### [PROBLEM]
Exactly as they appear, set down all of the records.

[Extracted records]
____________________

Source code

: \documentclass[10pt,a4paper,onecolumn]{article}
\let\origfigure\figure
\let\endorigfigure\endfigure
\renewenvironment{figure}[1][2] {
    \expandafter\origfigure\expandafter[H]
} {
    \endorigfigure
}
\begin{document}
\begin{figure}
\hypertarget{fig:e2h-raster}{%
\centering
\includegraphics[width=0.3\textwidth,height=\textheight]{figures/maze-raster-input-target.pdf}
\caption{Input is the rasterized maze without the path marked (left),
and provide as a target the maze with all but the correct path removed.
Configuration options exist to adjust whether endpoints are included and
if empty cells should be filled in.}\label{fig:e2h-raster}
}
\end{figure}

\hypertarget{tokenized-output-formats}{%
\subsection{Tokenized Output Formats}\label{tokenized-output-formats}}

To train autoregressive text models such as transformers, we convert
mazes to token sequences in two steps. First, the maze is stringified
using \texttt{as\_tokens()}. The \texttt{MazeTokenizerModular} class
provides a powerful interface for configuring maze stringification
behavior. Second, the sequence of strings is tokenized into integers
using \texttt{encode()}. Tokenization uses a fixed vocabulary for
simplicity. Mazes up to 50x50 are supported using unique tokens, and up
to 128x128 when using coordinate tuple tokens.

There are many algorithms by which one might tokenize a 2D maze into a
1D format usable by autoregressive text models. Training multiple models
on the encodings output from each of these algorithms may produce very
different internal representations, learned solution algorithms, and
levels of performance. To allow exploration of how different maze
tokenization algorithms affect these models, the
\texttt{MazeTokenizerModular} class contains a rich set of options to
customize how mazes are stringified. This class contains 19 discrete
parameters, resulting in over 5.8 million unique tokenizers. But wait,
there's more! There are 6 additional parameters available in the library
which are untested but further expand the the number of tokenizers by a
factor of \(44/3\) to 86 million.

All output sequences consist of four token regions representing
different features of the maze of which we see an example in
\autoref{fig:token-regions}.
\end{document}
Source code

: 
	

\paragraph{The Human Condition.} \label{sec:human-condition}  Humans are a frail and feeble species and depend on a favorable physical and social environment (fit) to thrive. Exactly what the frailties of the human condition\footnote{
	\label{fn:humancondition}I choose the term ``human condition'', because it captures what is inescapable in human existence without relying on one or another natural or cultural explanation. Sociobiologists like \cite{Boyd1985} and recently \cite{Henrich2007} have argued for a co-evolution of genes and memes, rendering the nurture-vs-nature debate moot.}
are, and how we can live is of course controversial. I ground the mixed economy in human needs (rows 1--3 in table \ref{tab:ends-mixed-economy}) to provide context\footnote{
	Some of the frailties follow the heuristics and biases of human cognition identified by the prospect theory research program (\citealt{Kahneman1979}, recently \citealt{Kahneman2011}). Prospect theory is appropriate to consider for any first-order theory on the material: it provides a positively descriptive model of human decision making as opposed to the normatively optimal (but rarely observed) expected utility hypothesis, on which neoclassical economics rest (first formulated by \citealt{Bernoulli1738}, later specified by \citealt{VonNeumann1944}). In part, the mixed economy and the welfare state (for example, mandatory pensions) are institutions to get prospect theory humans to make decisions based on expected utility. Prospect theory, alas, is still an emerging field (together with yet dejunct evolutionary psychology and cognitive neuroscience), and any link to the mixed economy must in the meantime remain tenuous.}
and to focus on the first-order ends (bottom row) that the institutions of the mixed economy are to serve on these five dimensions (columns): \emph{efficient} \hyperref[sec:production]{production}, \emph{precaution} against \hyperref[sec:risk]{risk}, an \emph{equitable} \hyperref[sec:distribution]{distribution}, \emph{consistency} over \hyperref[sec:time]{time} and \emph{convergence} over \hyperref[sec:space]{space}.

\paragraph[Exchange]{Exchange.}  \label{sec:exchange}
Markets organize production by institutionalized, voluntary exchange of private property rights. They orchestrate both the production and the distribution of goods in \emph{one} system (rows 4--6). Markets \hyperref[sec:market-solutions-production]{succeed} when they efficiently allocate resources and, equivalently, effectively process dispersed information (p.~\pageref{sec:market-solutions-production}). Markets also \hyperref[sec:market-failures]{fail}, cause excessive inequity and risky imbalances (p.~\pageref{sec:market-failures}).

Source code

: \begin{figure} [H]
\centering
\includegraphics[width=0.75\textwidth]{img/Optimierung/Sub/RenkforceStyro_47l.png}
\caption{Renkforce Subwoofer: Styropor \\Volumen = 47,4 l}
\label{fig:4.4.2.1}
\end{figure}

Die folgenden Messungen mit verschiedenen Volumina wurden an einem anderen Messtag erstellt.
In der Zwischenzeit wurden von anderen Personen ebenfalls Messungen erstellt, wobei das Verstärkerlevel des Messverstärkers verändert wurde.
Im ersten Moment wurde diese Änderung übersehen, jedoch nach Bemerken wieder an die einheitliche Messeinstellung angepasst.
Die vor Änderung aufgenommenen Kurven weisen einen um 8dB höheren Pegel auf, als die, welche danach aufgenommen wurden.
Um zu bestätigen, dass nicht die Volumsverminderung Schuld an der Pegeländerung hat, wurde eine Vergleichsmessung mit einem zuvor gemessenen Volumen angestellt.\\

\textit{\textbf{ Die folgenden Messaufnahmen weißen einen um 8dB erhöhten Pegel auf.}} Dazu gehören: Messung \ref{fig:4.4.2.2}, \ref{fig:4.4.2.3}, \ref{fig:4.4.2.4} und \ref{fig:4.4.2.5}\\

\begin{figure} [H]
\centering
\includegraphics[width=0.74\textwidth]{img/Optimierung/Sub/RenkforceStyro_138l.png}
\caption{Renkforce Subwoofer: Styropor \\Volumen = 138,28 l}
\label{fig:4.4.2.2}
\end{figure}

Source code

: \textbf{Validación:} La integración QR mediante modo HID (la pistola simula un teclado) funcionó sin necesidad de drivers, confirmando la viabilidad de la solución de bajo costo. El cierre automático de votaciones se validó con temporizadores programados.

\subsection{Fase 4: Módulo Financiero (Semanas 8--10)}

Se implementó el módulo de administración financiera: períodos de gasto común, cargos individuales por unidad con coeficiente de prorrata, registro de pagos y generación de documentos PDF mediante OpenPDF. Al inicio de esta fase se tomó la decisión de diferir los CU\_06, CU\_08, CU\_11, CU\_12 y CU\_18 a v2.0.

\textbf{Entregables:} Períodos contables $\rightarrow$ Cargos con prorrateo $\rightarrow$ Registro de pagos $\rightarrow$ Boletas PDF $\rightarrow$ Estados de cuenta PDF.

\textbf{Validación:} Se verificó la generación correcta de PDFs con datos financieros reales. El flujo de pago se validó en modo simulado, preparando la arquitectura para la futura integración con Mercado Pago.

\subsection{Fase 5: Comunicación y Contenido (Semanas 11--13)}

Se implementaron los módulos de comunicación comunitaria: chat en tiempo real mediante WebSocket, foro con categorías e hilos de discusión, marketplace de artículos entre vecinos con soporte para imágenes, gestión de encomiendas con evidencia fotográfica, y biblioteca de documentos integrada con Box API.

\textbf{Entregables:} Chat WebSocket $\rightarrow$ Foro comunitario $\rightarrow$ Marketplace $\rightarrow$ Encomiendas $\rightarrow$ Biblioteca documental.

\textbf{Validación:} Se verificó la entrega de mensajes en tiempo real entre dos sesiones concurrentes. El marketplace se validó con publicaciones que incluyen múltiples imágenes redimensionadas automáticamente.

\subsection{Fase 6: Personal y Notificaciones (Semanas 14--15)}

____________________

### [RESPONSE TO THIS EXERCISE]
Source code

: \documentclass[10pt,a4paper,onecolumn]{article}
\let\origfigure\figure
\let\endorigfigure\endfigure
\renewenvironment{figure}[1][2] {
    \expandafter\origfigure\expandafter[H]
} {
    \endorigfigure
}
\begin{document}
\begin{figure}
\hypertarget{fig:e2h-raster}{%
\centering
\includegraphics[width=0.3\textwidth,height=\textheight]{figures/maze-raster-input-target.pdf}
\caption{Input is the rasterized maze without the path marked (left),
and provide as a target the maze with all but the correct path removed.
Configuration options exist to adjust whether endpoints are included and
if empty cells should be filled in.}\label{fig:e2h-raster}
}
\end{figure}

\hypertarget{tokenized-output-formats}{%
\subsection{Tokenized Output Formats}\label{tokenized-output-formats}}

To train autoregressive text models such as transformers, we convert
mazes to token sequences in two steps. First, the maze is stringified
using \texttt{as\_tokens()}. The \texttt{MazeTokenizerModular} class
provides a powerful interface for configuring maze stringification
behavior. Second, the sequence of strings is tokenized into integers
using \texttt{encode()}. Tokenization uses a fixed vocabulary for
simplicity. Mazes up to 50x50 are supported using unique tokens, and up
to 128x128 when using coordinate tuple tokens.

There are many algorithms by which one might tokenize a 2D maze into a
1D format usable by autoregressive text models. Training multiple models
on the encodings output from each of these algorithms may produce very
different internal representations, learned solution algorithms, and
levels of performance. To allow exploration of how different maze
tokenization algorithms affect these models, the
\texttt{MazeTokenizerModular} class contains a rich set of options to
customize how mazes are stringified. This class contains 19 discrete
parameters, resulting in over 5.8 million unique tokenizers. But wait,
there's more! There are 6 additional parameters available in the library
which are untested but further expand the the number of tokenizers by a
factor of \(44/3\) to 86 million.

All output sequences consist of four token regions representing
different features of the maze of which we see an example in
\autoref{fig:token-regions}.
\end{document}
Source code

: 
	

\paragraph{The Human Condition.} \label{sec:human-condition}  Humans are a frail and feeble species and depend on a favorable physical and social environment (fit) to thrive. Exactly what the frailties of the human condition\footnote{
	\label{fn:humancondition}I choose the term ``human condition'', because it captures what is inescapable in human existence without relying on one or another natural or cultural explanation. Sociobiologists like \cite{Boyd1985} and recently \cite{Henrich2007} have argued for a co-evolution of genes and memes, rendering the nurture-vs-nature debate moot.}
are, and how we can live is of course controversial. I ground the mixed economy in human needs (rows 1--3 in table \ref{tab:ends-mixed-economy}) to provide context\footnote{
	Some of the frailties follow the heuristics and biases of human cognition identified by the prospect theory research program (\citealt{Kahneman1979}, recently \citealt{Kahneman2011}). Prospect theory is appropriate to consider for any first-order theory on the material: it provides a positively descriptive model of human decision making as opposed to the normatively optimal (but rarely observed) expected utility hypothesis, on which neoclassical economics rest (first formulated by \citealt{Bernoulli1738}, later specified by \citealt{VonNeumann1944}). In part, the mixed economy and the welfare state (for example, mandatory pensions) are institutions to get prospect theory humans to make decisions based on expected utility. Prospect theory, alas, is still an emerging field (together with yet dejunct evolutionary psychology and cognitive neuroscience), and any link to the mixed economy must in the meantime remain tenuous.}
and to focus on the first-order ends (bottom row) that the institutions of the mixed economy are to serve on these five dimensions (columns): \emph{efficient} \hyperref[sec:production]{production}, \emph{precaution} against \hyperref[sec:risk]{risk}, an \emph{equitable} \hyperref[sec:distribution]{distribution}, \emph{consistency} over \hyperref[sec:time]{time} and \emph{convergence} over \hyperref[sec:space]{space}.

\paragraph[Exchange]{Exchange.}  \label{sec:exchange}
Markets organize production by institutionalized, voluntary exchange of private property rights. They orchestrate both the production and the distribution of goods in \emph{one} system (rows 4--6). Markets \hyperref[sec:market-solutions-production]{succeed} when they efficiently allocate resources and, equivalently, effectively process dispersed information (p.~\pageref{sec:market-solutions-production}). Markets also \hyperref[sec:market-failures]{fail}, cause excessive inequity and risky imbalances (p.~\pageref{sec:market-failures}).

Source code

: \begin{figure} [H]
\centering
\includegraphics[width=0.75\textwidth]{img/Optimierung/Sub/RenkforceStyro_47l.png}
\caption{Renkforce Subwoofer: Styropor \\Volumen = 47,4 l}
\label{fig:4.4.2.1}
\end{figure}

Die folgenden Messungen mit verschiedenen Volumina wurden an einem anderen Messtag erstellt.
In der Zwischenzeit wurden von anderen Personen ebenfalls Messungen erstellt, wobei das Verstärkerlevel des Messverstärkers verändert wurde.
Im ersten Moment wurde diese Änderung übersehen, jedoch nach Bemerken wieder an die einheitliche Messeinstellung angepasst.
Die vor Änderung aufgenommenen Kurven weisen einen um 8dB höheren Pegel auf, als die, welche danach aufgenommen wurden.
Um zu bestätigen, dass nicht die Volumsverminderung Schuld an der Pegeländerung hat, wurde eine Vergleichsmessung mit einem zuvor gemessenen Volumen angestellt.\\

\textit{\textbf{ Die folgenden Messaufnahmen weißen einen um 8dB erhöhten Pegel auf.}} Dazu gehören: Messung \ref{fig:4.4.2.2}, \ref{fig:4.4.2.3}, \ref{fig:4.4.2.4} und \ref{fig:4.4.2.5}\\

\begin{figure} [H]
\centering
\includegraphics[width=0.74\textwidth]{img/Optimierung/Sub/RenkforceStyro_138l.png}
\caption{Renkforce Subwoofer: Styropor \\Volumen = 138,28 l}
\label{fig:4.4.2.2}
\end{figure}

Source code

: \textbf{Validación:} La integración QR mediante modo HID (la pistola simula un teclado) funcionó sin necesidad de drivers, confirmando la viabilidad de la solución de bajo costo. El cierre automático de votaciones se validó con temporizadores programados.

\subsection{Fase 4: Módulo Financiero (Semanas 8--10)}

Se implementó el módulo de administración financiera: períodos de gasto común, cargos individuales por unidad con coeficiente de prorrata, registro de pagos y generación de documentos PDF mediante OpenPDF. Al inicio de esta fase se tomó la decisión de diferir los CU\_06, CU\_08, CU\_11, CU\_12 y CU\_18 a v2.0.

\textbf{Entregables:} Períodos contables $\rightarrow$ Cargos con prorrateo $\rightarrow$ Registro de pagos $\rightarrow$ Boletas PDF $\rightarrow$ Estados de cuenta PDF.

\textbf{Validación:} Se verificó la generación correcta de PDFs con datos financieros reales. El flujo de pago se validó en modo simulado, preparando la arquitectura para la futura integración con Mercado Pago.

\subsection{Fase 5: Comunicación y Contenido (Semanas 11--13)}

Se implementaron los módulos de comunicación comunitaria: chat en tiempo real mediante WebSocket, foro con categorías e hilos de discusión, marketplace de artículos entre vecinos con soporte para imágenes, gestión de encomiendas con evidencia fotográfica, y biblioteca de documentos integrada con Box API.

\textbf{Entregables:} Chat WebSocket $\rightarrow$ Foro comunitario $\rightarrow$ Marketplace $\rightarrow$ Encomiendas $\rightarrow$ Biblioteca documental.

\textbf{Validación:} Se verificó la entrega de mensajes en tiempo real entre dos sesiones concurrentes. El marketplace se validó con publicaciones que incluyen múltiples imágenes redimensionadas automáticamente.

\subsection{Fase 6: Personal y Notificaciones (Semanas 14--15)}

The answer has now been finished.